Skip to content

Flow Matching with Injected Noise for Offline-to-Online Reinforcement Learning

Conference: ICLR 2026 arXiv: 2602.18117 Code: GitHub Area: Flow Matching / Reinforcement Learning Keywords: Flow Matching, Offline-to-Online RL, Noise Injection, Exploration-Exploitation Balance, Entropy-Guided Sampling

TL;DR

By injecting controllable noise into flow matching training to broaden policy coverage, and combining an entropy-guided sampling mechanism to dynamically balance exploration and exploitation during online fine-tuning, FINO significantly improves sample efficiency in offline-to-online RL under limited interaction budgets.

Background & Motivation

Background: Generative models (diffusion / flow matching) excel as policy representations in offline RL due to their ability to model multimodal distributions. Flow Q-Learning (FQL) has demonstrated the effectiveness of flow-matching policies in offline settings.

Limitations of Prior Work: Policies pre-trained offline are over-constrained to the dataset distribution, resulting in insufficient exploration during online fine-tuning. Existing methods such as FQL treat online fine-tuning as a straightforward continuation of offline pre-training without dedicated exploration mechanisms. In the antmaze-giant task, the FQL agent almost exclusively follows the upper path present in the dataset to reach the goal, completely ignoring other viable routes.

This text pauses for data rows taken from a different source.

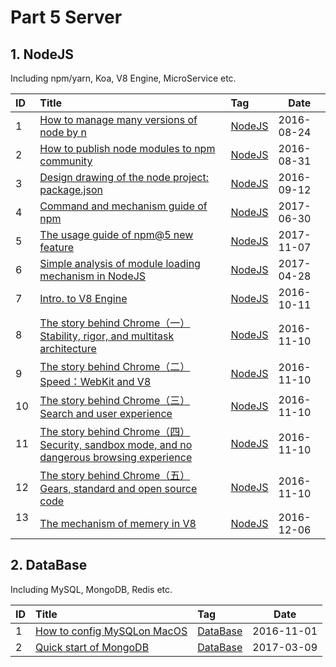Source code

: # Part 5 Server

## 1. NodeJS

Including npm/yarn, Koa, V8 Engine, MicroService etc.

| ID   | Title                                                 | Tag                                                                                    | Date    |
| :--- | :---------------------------------------------------- | :------------------------------------------------------------------------------------- | ------- |
| 1    | [How to manage many versions of node by n](https://github.com/muwenzi/Program-Blog/issues/6)             | [NodeJS](https://github.com/muwenzi/Program-Blog/issues?q=is%3Aissue+is%3Aopen+label%3Anpm) | 2016-08-24 |
| 2    | [How to publish node modules to npm community](https://github.com/muwenzi/Program-Blog/issues/12)        | [NodeJS](https://github.com/muwenzi/Program-Blog/issues?q=is%3Aissue+is%3Aopen+label%3Anpm) | 2016-08-31 |
| 3    | [Design drawing of the node project: package.json](https://github.com/muwenzi/Program-Blog/issues/22) | [NodeJS](https://github.com/muwenzi/Program-Blog/issues?q=is%3Aissue+is%3Aopen+label%3Anpm) | 2016-09-12 |
| 4    | [Command and mechanism guide of npm](https://github.com/muwenzi/Program-Blog/issues/104) | [NodeJS](https://github.com/muwenzi/Program-Blog/issues?q=is%3Aissue+is%3Aopen+label%3Anpm) | 2017-06-30 |
| 5    | [The usage guide of npm@5 new feature](https://github.com/muwenzi/Program-Blog/issues/112) | [NodeJS](https://github.com/muwenzi/Program-Blog/issues?q=is%3Aissue+is%3Aopen+label%3Anpm) | 2017-11-07 |
| 6    | [Simple analysis of module loading mechanism in NodeJS](https://github.com/muwenzi/Program-Blog/issues/94) | [NodeJS](https://github.com/muwenzi/Program-Blog/issues?q=is%3Aissue+is%3Aopen+label%3ANodeJS) | 2017-04-28 |
| 7    | [Intro. to V8 Engine](https://github.com/muwenzi/Program-Blog/issues/33) | [NodeJS](https://github.com/muwenzi/Program-Blog/issues?q=is%3Aissue+is%3Aopen+label%3A"V8+Engine") | 2016-10-11 |
| 8    | [The story behind Chrome（一）Stability, rigor, and multitask architecture](https://github.com/muwenzi/Program-Blog/issues/47) | [NodeJS](https://github.com/muwenzi/Program-Blog/issues?q=is%3Aissue+is%3Aopen+label%3A"V8+Engine") | 2016-11-10 |
| 9    | [The story behind Chrome（二）Speed：WebKit and V8](https://github.com/muwenzi/Program-Blog/issues/48) | [NodeJS](https://github.com/muwenzi/Program-Blog/issues?q=is%3Aissue+is%3Aopen+label%3A"V8+Engine") | 2016-11-10 |
| 10    | [The story behind Chrome（三）Search and user experience](https://github.com/muwenzi/Program-Blog/issues/49) | [NodeJS](https://github.com/muwenzi/Program-Blog/issues?q=is%3Aissue+is%3Aopen+label%3A"V8+Engine") | 2016-11-10 |
| 11    | [The story behind Chrome（四）Security, sandbox mode, and no dangerous browsing experience](https://github.com/muwenzi/Program-Blog/issues/51) | [NodeJS](https://github.com/muwenzi/Program-Blog/issues?q=is%3Aissue+is%3Aopen+label%3A"V8+Engine") | 2016-11-10 |
| 12    | [The story behind Chrome（五）Gears, standard and open source code](https://github.com/muwenzi/Program-Blog/issues/50) | [NodeJS](https://github.com/muwenzi/Program-Blog/issues?q=is%3Aissue+is%3Aopen+label%3A"V8+Engine") | 2016-11-10 |
| 13    | [The mechanism of memery in V8](https://github.com/muwenzi/Program-Blog/issues/61) | [NodeJS](https://github.com/muwenzi/Program-Blog/issues?q=is%3Aissue+is%3Aopen+label%3A"V8+Engine") | 2016-12-06 |

## 2. DataBase

Including MySQL, MongoDB, Redis etc.

| ID   | Title                                                 | Tag                                                                                    | Date    |
| :--- | :---------------------------------------------------- | :------------------------------------------------------------------------------------- | ------- |
| 1    | [How to config MySQLon MacOS](https://github.com/muwenzi/Program-Blog/issues/44)             | [DataBase](https://github.com/muwenzi/Program-Blog/issues?q=is%3Aissue+is%3Aopen+label%3AMySQL) | 2016-11-01 |
| 2    | [Quick start of MongoDB](https://github.com/muwenzi/Program-Blog/issues/90)             | [DataBase](https://github.com/muwenzi/Program-Blog/issues?q=is%3Aissue+is%3Aopen+label%3AMongoDB) | 2017-03-09 |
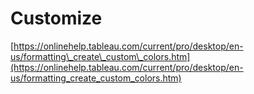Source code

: # Customize

[https://onlinehelp.tableau.com/current/pro/desktop/en-us/formatting\_create\_custom\_colors.htm](https://onlinehelp.tableau.com/current/pro/desktop/en-us/formatting_create_custom_colors.htm)

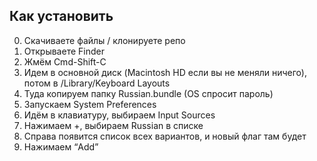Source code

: ## Как установить

0. Скачиваете файлы / клонируете репо
1. Открываете Finder
2. Жмём Cmd-Shift-C
3. Идем в основной диск (Macintosh HD если вы не меняли ничего), потом в /Library/Keyboard Layouts
4. Туда копируем папку Russian.bundle (OS спросит пароль)
5. Запускаем System Preferences
6. Идём в клавиатуру, выбираем Input Sources
7. Нажимаем +, выбираем Russian в списке
8. Справа появится список всех вариантов, и новый флаг там будет
9. Нажимаем “Add”
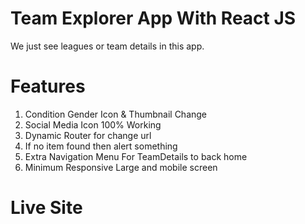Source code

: # Team Explorer App With React JS
We just see leagues or team details in this app.

# Features
1. Condition Gender Icon & Thumbnail Change
2. Social Media Icon 100% Working
3. Dynamic Router for change url
4. If no item found then alert something
5. Extra Navigation Menu For TeamDetails to back home
6. Minimum Responsive Large and mobile screen

# Live Site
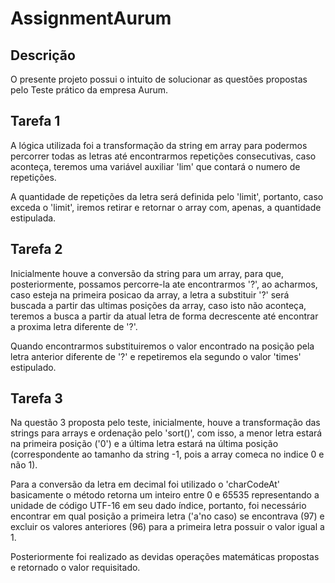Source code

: # AssignmentAurum
## Descrição 
O presente projeto possui o intuito de solucionar as questões propostas pelo Teste prático da empresa Aurum.
## Tarefa 1
A lógica utilizada foi a transformação da string em array para podermos percorrer todas as letras até encontrarmos repetições consecutivas, caso aconteça, teremos uma variável auxiliar 'lim' que contará o numero de repetições. 

A quantidade de repetições da letra será definida pelo 'limit', portanto, caso exceda o 'limit', iremos retirar e retornar o array com, apenas, a quantidade estipulada.
## Tarefa 2
Inicialmente houve a conversão da string para um array, para que, posteriormente, possamos percorre-la ate encontrarmos '?', ao acharmos, caso esteja na primeira posicao da array, a letra a substituir '?' será buscada a partir das ultimas posições da array, caso isto não aconteça, teremos a busca a partir da atual letra de forma decrescente até encontrar a proxima letra diferente de '?'.

Quando encontrarmos substituiremos o valor encontrado na posição pela letra anterior diferente de '?' e repetiremos ela segundo o valor 'times' estipulado.
## Tarefa 3
Na questão 3 proposta pelo teste, inicialmente, houve a transformação das strings para arrays e ordenação pelo 'sort()', com isso, a menor letra estará na primeira posição ('0') e a última letra estará na última posição (correspondente ao tamanho da string -1, pois a array comeca no indice 0 e não 1).

Para a conversão da letra em decimal foi utilizado o 'charCodeAt' basicamente o método retorna um inteiro entre 0 e 65535 representando a unidade de código UTF-16 em seu dado índice, portanto, foi necessário encontrar em qual posição a primeira letra ('a'no caso) se encontrava (97) e excluir os valores anteriores (96) para a primeira letra possuir o valor igual a 1.

Posteriormente foi realizado as devidas operações matemáticas propostas e retornado o valor requisitado.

Key Challenge: Offline RL requires conservative constraints to avoid out-of-distribution actions, whereas the online phase demands broad exploration beyond data coverage. These two phases impose fundamentally opposing requirements on the policy distribution.

Goal: How can a policy learn action coverage broader than the dataset during offline pre-training—without augmenting the dataset—and effectively leverage this diversity during online fine-tuning?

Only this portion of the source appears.